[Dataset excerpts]
○ ○ ○ ○
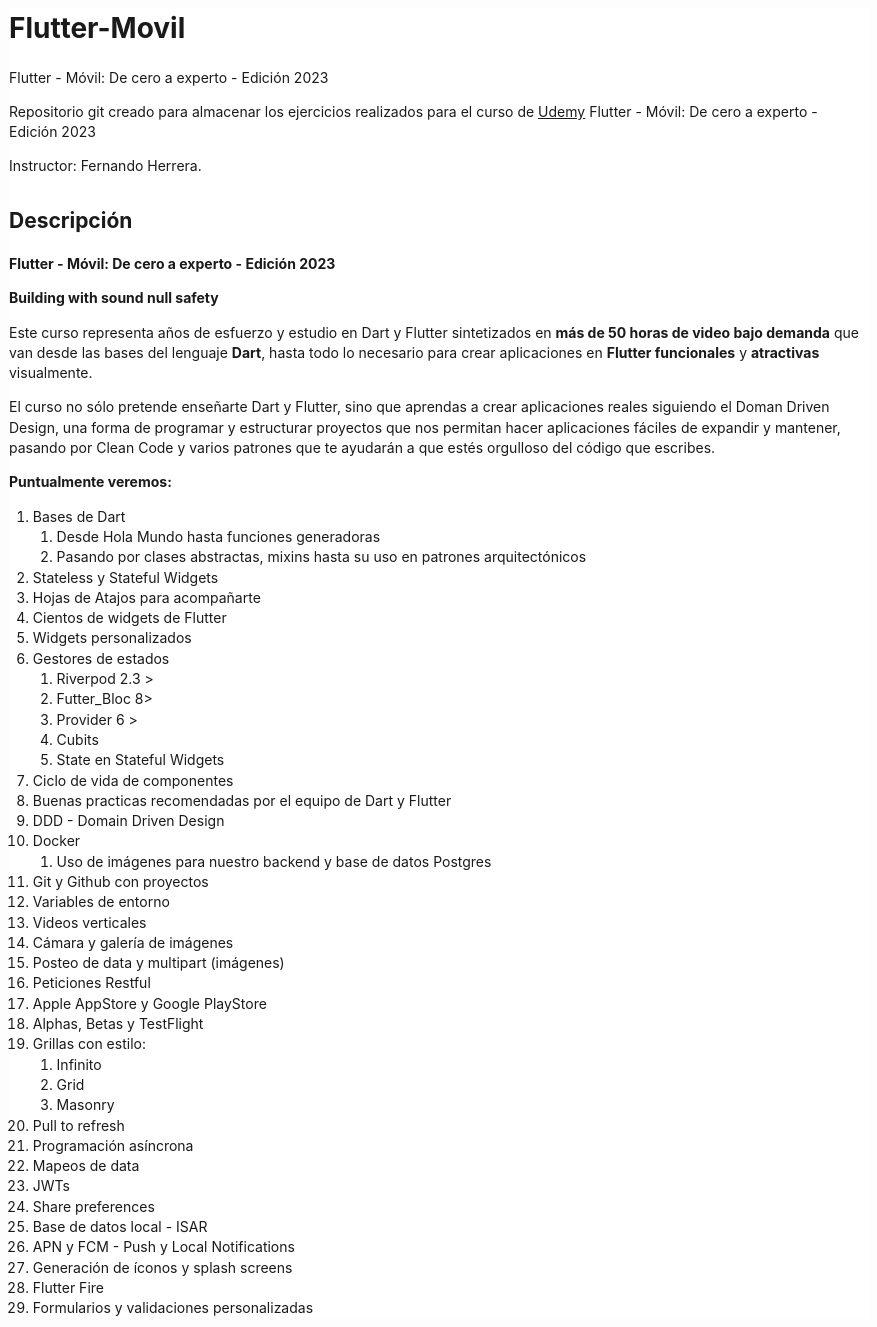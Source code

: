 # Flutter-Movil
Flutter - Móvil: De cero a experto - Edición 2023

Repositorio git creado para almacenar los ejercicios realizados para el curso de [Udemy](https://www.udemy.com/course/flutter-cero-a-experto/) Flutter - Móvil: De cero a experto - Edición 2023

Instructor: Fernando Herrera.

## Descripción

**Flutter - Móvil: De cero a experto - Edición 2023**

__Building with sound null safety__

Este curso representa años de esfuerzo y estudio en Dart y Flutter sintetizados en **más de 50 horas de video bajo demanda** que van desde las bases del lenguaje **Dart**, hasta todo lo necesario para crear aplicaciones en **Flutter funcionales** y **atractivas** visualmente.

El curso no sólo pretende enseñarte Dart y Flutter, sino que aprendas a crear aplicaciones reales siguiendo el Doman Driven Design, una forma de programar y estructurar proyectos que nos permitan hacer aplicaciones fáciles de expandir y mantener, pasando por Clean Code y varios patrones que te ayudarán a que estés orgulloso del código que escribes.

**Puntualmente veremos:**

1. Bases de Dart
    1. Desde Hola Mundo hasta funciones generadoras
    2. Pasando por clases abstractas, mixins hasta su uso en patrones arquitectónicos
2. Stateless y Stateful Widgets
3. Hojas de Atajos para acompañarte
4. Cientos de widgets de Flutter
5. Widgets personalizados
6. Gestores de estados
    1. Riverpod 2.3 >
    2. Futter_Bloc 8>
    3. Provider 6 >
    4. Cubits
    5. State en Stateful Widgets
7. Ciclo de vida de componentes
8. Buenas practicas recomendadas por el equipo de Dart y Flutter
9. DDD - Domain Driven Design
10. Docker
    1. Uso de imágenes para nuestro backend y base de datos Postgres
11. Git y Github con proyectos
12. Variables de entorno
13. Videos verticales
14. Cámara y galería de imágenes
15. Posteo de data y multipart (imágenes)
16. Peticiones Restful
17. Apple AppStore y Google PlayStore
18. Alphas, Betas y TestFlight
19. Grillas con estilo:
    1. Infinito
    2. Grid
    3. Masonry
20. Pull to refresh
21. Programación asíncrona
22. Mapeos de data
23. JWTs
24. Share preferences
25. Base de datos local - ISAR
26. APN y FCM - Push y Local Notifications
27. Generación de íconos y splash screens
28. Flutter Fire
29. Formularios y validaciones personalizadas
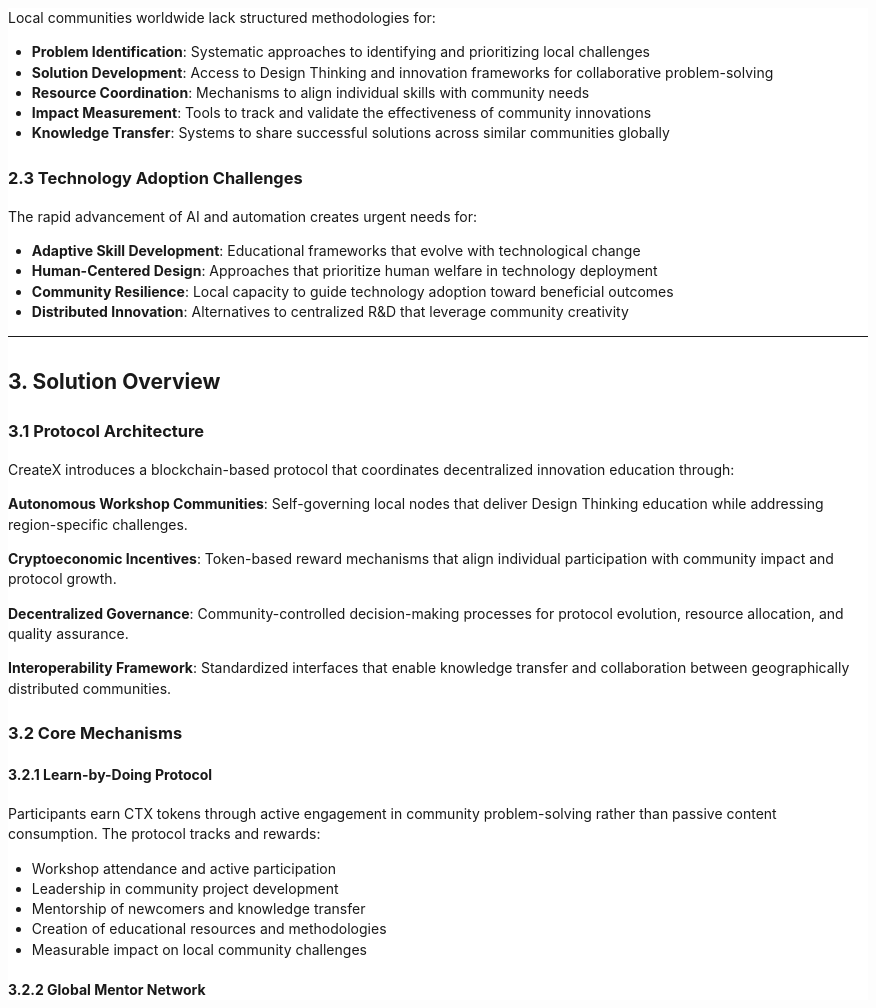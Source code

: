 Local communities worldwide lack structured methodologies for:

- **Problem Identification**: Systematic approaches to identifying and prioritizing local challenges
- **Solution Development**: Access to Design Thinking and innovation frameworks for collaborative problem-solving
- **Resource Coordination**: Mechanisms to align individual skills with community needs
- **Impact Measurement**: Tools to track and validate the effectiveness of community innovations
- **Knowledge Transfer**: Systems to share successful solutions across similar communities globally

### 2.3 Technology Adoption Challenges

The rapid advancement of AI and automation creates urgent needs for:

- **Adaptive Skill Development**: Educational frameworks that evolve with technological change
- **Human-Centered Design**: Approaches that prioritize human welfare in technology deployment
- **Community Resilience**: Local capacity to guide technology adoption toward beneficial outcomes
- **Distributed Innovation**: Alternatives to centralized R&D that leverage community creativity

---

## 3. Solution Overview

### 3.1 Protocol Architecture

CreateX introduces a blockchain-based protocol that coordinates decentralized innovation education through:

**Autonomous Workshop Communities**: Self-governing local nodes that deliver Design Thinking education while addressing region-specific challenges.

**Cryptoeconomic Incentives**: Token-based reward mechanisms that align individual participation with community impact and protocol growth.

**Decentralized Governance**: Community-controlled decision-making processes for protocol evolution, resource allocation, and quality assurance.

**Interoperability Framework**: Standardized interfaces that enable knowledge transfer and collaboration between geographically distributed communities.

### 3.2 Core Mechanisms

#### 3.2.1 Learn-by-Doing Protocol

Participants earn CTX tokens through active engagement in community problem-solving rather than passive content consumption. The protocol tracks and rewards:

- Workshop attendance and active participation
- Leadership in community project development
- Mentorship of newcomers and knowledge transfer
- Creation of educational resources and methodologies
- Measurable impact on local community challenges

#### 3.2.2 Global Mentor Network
○ ○ ○ ○
» Problem statement:
Without copying any images, transcribe the records exactly as they stand.

» Completed exercise:
Source code

: # Flutter-Movil
Flutter - Móvil: De cero a experto - Edición 2023

Repositorio git creado para almacenar los ejercicios realizados para el curso de [Udemy](https://www.udemy.com/course/flutter-cero-a-experto/) Flutter - Móvil: De cero a experto - Edición 2023

Instructor: Fernando Herrera.

## Descripción

**Flutter - Móvil: De cero a experto - Edición 2023**

__Building with sound null safety__

Este curso representa años de esfuerzo y estudio en Dart y Flutter sintetizados en **más de 50 horas de video bajo demanda** que van desde las bases del lenguaje **Dart**, hasta todo lo necesario para crear aplicaciones en **Flutter funcionales** y **atractivas** visualmente.

El curso no sólo pretende enseñarte Dart y Flutter, sino que aprendas a crear aplicaciones reales siguiendo el Doman Driven Design, una forma de programar y estructurar proyectos que nos permitan hacer aplicaciones fáciles de expandir y mantener, pasando por Clean Code y varios patrones que te ayudarán a que estés orgulloso del código que escribes.

**Puntualmente veremos:**

1. Bases de Dart
    1. Desde Hola Mundo hasta funciones generadoras
    2. Pasando por clases abstractas, mixins hasta su uso en patrones arquitectónicos
2. Stateless y Stateful Widgets
3. Hojas de Atajos para acompañarte
4. Cientos de widgets de Flutter
5. Widgets personalizados
6. Gestores de estados
    1. Riverpod 2.3 >
    2. Futter_Bloc 8>
    3. Provider 6 >
    4. Cubits
    5. State en Stateful Widgets
7. Ciclo de vida de componentes
8. Buenas practicas recomendadas por el equipo de Dart y Flutter
9. DDD - Domain Driven Design
10. Docker
    1. Uso de imágenes para nuestro backend y base de datos Postgres
11. Git y Github con proyectos
12. Variables de entorno
13. Videos verticales
14. Cámara y galería de imágenes
15. Posteo de data y multipart (imágenes)
16. Peticiones Restful
17. Apple AppStore y Google PlayStore
18. Alphas, Betas y TestFlight
19. Grillas con estilo:
    1. Infinito
    2. Grid
    3. Masonry
20. Pull to refresh
21. Programación asíncrona
22. Mapeos de data
23. JWTs
24. Share preferences
25. Base de datos local - ISAR
26. APN y FCM - Push y Local Notifications
27. Generación de íconos y splash screens
28. Flutter Fire
29. Formularios y validaciones personalizadas
Source code

: Local communities worldwide lack structured methodologies for:

- **Problem Identification**: Systematic approaches to identifying and prioritizing local challenges
- **Solution Development**: Access to Design Thinking and innovation frameworks for collaborative problem-solving
- **Resource Coordination**: Mechanisms to align individual skills with community needs
- **Impact Measurement**: Tools to track and validate the effectiveness of community innovations
- **Knowledge Transfer**: Systems to share successful solutions across similar communities globally

### 2.3 Technology Adoption Challenges

The rapid advancement of AI and automation creates urgent needs for:

- **Adaptive Skill Development**: Educational frameworks that evolve with technological change
- **Human-Centered Design**: Approaches that prioritize human welfare in technology deployment
- **Community Resilience**: Local capacity to guide technology adoption toward beneficial outcomes
- **Distributed Innovation**: Alternatives to centralized R&D that leverage community creativity

---

## 3. Solution Overview

### 3.1 Protocol Architecture

CreateX introduces a blockchain-based protocol that coordinates decentralized innovation education through:

**Autonomous Workshop Communities**: Self-governing local nodes that deliver Design Thinking education while addressing region-specific challenges.

**Cryptoeconomic Incentives**: Token-based reward mechanisms that align individual participation with community impact and protocol growth.

**Decentralized Governance**: Community-controlled decision-making processes for protocol evolution, resource allocation, and quality assurance.

**Interoperability Framework**: Standardized interfaces that enable knowledge transfer and collaboration between geographically distributed communities.

### 3.2 Core Mechanisms

#### 3.2.1 Learn-by-Doing Protocol

Participants earn CTX tokens through active engagement in community problem-solving rather than passive content consumption. The protocol tracks and rewards:

- Workshop attendance and active participation
- Leadership in community project development
- Mentorship of newcomers and knowledge transfer
- Creation of educational resources and methodologies
- Measurable impact on local community challenges

#### 3.2.2 Global Mentor Network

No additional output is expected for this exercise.